Fearing backlash from farmers, a high-powered ministerial panel on Wednesday rejected a proposal to cut natural gas supplies to urea plants and divert that fuel to power companies.
New Delhi: Fearing backlash from farmers, a high-powered ministerial panel on Wednesday rejected a proposal to cut natural gas supplies to urea plants and divert that fuel to power companies.
Fertiliser plants will continue to enjoy top priority in receipt of scarce natural gas after an Empowered Group of Ministers (EGoM) headed by Defence Minister A K Antony turned down the proposal that would have resulted in fall in urea production during peak kharif season.
"Today's decision is that the requirement of fertiliser for the agriculture sector will be fully protected. While doing that possibilities are being explored whether any additional gas can be made available to power sector," Oil Minister M Veerappa Moily said after the EGoM meeting.

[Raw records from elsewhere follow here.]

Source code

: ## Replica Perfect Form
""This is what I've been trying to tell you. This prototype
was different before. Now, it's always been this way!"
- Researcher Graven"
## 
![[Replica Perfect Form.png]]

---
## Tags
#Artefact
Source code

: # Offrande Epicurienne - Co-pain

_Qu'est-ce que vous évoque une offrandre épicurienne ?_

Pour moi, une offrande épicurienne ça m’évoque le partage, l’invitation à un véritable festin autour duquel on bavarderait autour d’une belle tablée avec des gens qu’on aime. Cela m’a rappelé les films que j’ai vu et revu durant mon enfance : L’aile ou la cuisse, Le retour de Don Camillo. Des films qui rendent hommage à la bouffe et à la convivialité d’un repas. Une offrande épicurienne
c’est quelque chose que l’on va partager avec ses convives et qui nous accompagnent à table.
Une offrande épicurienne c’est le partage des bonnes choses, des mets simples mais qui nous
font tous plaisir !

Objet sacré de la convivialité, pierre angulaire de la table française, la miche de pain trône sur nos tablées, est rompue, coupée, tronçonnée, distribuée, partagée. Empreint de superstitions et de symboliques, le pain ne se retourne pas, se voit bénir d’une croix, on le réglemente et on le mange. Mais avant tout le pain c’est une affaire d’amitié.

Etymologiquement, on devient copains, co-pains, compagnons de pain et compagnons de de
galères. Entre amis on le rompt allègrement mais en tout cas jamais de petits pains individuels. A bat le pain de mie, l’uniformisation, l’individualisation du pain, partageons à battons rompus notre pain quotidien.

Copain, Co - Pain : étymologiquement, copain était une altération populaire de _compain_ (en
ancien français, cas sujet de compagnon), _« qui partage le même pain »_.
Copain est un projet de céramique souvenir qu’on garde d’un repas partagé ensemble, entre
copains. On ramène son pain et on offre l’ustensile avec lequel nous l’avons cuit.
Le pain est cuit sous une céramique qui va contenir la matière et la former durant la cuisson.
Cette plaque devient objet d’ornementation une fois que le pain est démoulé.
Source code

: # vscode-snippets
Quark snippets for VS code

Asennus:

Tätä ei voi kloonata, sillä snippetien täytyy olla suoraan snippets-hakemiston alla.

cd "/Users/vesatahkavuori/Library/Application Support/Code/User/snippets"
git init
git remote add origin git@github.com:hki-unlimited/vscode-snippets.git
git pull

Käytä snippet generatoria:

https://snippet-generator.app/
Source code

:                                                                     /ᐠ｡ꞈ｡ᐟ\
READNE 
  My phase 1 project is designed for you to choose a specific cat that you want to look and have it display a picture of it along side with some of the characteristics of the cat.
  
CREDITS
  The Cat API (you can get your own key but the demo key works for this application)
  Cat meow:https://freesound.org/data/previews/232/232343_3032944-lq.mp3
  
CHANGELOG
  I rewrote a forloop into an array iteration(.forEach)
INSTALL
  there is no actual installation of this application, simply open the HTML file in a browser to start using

The ministerial panel, he said, would meet again on Monday to discuss methodology of making available gas from other sources to power sector in the short term and medium term.
"Agriculture season is very good and we need to protect their requirement. At the same time, power should also get gas," he said.
The EGoM meeting was convened to consider abolishing the priority ranking in natural gas allocation so that the fuel currently consumed by urea plants can also be diverted to fuel-starved power plants.
Currently, fertiliser plants consume all of the 14 million standard cubic metres per day of gas produced from Reliance Industries' eastern offshore KG-D6 fields. No gas flows to 25 power plants that had signed up for 29.74 mmscmd of KG-D6 gas.
If the proposal for giving power sector equal footing with fertiliser would have been accepted, it would have meant that gas supply to urea plants going down by 9.07 mmscmd forcing an import of 4.54 million tonnes of urea at an additional subsidy burden of Rs 5,372 crore per annum.
The diversion would have meant that gas supplies to power sector going up by 10.79 mmscmd, leading to an extra output of about 17,000 million electricity units per annum and saving in production cost of Rs 11,700 crore per annum.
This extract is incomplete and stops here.